Tag: Israel

Beyond Belief: The Holy Land, part 3

 Part 3 – Dance & More Dance

Almost a year ago, I flipped on CNN and caught a short feature about a dance educator in Palestine. She is an entrepreneur who founded the Ramallah Ballet Center. I immediately sought her out on Facebook and sent her a friend request. She could not have been more open and we became fast friends. When my Fulbright ended a few weeks ago, I knew I had to go to meet her and her students.

So I went.

First day of the new term at Ramallah Ballet School and Dance Center.

And on the way, I met old friends and new in both Palestine and Israel. And I learned that dance and more dance is vibrant on both sides of the wall. On all sides of the politics.

In the heart of the old part of Tel Aviv is a complex of buildings dedicated to dance. The illuminated old square holds performance space, rehearsal space, workshops and administration for two main companies, Inbal Pinto and Batsheva. Both companies are world-reknowned, and favorites of mine. The theatre there also brings in international performances constantly. I didn’t stay in Israel for long because I was already familiar with traditional Israeli dances from my time in Chicago and was aware of the work of the main companies. But I had little knowledge of what was happening in Palestine.

On the mountains of Bethlehem are four enormous modern buildings, being built by the Russians. They will hold arts classes and other services, but unlike other constituencies helping boost Palestinian programming, they will be competing with Palestinian civil society organizations. This is a growing concern and controversy.

On those same mountains of Bethlehem are buildings for the Palestinian civil society organization, Diyar Consortium. One of their divisions offers free dance and football (soccer) lessons and clubs. Soon they will also offer art and music classes. The Diyar Dance Theatre  is their flagship program. There is a semi-professional adult group, all volunteers, along with a junior troupe. This is a diverse group of Christian and Muslim Palestinians from different economic backgrounds. Some dancers come from a nearby refugee camp. I saw them perform in a church in Chicago. Amazing. Mixing traditional Palestinian dance (dabkeh) and powerful dance theatre.

Their words describe the work much better than I ever could…

“The Diyar Dance Theater believes ardently in the value of preserving the culture of the Palestinian people. Passing along culture through the visual and performance arts, food, and literature has been a primary means by which Palestinians have held on to their identity, values, norms, and traditions, not only in the occupied territories but also in the Diaspora. Protecting this culture is essential in the struggle for independence, for it is a source of hope, a fuel propelling the Palestinians from the past into a more promising future.

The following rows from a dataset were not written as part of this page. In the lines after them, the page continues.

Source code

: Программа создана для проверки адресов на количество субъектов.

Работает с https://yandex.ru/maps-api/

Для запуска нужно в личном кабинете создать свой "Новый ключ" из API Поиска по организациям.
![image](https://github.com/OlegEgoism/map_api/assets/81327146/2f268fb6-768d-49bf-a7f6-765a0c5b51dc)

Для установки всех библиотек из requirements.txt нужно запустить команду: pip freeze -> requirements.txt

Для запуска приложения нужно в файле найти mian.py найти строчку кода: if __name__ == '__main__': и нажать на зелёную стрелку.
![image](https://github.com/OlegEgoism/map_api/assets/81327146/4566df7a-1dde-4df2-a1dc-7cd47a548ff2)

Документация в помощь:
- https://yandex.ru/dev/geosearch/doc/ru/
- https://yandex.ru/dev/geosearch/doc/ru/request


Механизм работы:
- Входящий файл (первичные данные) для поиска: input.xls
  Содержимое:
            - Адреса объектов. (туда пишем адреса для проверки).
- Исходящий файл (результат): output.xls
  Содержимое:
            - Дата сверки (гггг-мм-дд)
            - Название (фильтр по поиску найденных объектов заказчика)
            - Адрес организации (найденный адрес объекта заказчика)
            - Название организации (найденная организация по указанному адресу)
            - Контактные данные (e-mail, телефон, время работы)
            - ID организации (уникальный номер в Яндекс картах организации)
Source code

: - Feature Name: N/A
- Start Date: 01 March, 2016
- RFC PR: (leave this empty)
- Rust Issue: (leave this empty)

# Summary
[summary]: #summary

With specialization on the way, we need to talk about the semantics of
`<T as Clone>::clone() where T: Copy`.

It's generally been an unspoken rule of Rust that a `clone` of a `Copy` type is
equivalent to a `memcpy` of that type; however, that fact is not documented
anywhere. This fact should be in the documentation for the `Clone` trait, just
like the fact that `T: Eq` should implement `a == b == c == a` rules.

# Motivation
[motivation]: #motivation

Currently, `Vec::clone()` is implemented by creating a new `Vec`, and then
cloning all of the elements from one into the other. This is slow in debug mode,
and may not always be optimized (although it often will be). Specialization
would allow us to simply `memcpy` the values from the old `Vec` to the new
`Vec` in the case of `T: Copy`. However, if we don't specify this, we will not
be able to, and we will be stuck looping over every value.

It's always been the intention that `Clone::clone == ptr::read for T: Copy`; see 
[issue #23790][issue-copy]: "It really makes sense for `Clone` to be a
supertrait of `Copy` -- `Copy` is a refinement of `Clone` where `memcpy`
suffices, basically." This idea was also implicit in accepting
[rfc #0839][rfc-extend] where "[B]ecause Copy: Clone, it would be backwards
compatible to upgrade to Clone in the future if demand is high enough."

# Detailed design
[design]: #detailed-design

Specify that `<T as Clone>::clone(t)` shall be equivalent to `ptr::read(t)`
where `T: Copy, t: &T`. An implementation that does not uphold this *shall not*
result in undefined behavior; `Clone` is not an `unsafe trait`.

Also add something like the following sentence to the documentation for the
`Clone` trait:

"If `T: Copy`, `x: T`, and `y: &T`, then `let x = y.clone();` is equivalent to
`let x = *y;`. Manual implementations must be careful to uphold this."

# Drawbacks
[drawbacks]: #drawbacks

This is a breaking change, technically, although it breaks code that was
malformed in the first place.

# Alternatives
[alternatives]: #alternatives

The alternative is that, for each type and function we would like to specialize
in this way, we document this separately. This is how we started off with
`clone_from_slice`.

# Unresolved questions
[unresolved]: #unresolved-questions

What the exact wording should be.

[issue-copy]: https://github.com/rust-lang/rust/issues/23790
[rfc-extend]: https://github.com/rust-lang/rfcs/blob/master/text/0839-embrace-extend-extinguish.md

It reminds them they are more than their present circumstances: there is vibrancy in who they are as a people.

For Palestinian youth in particular, dance and theatre are important vehicles not only for cultivating cultural identity but also for creating and sustaining mental and emotional health. As tools of expression, dance and theater become outlets for those wishing to release the stress accumulated from years of living behind concrete walls. Working out issues through art builds self-awareness, and dancing away the week’s worries aids with self-esteem. At Diyar Dance Theater, youth can create movements for justice and gender equality that are more powerful than rocks and angry words.

But perhaps most importantly, coming together to produce a performance piece teaches youth how to mobilize themselves around a shared vision… At Diyar Dance Theater, youth are catalyzing change in themselves and in their community….What happens on stage tethers the two in a way discourse and debate often cannot.”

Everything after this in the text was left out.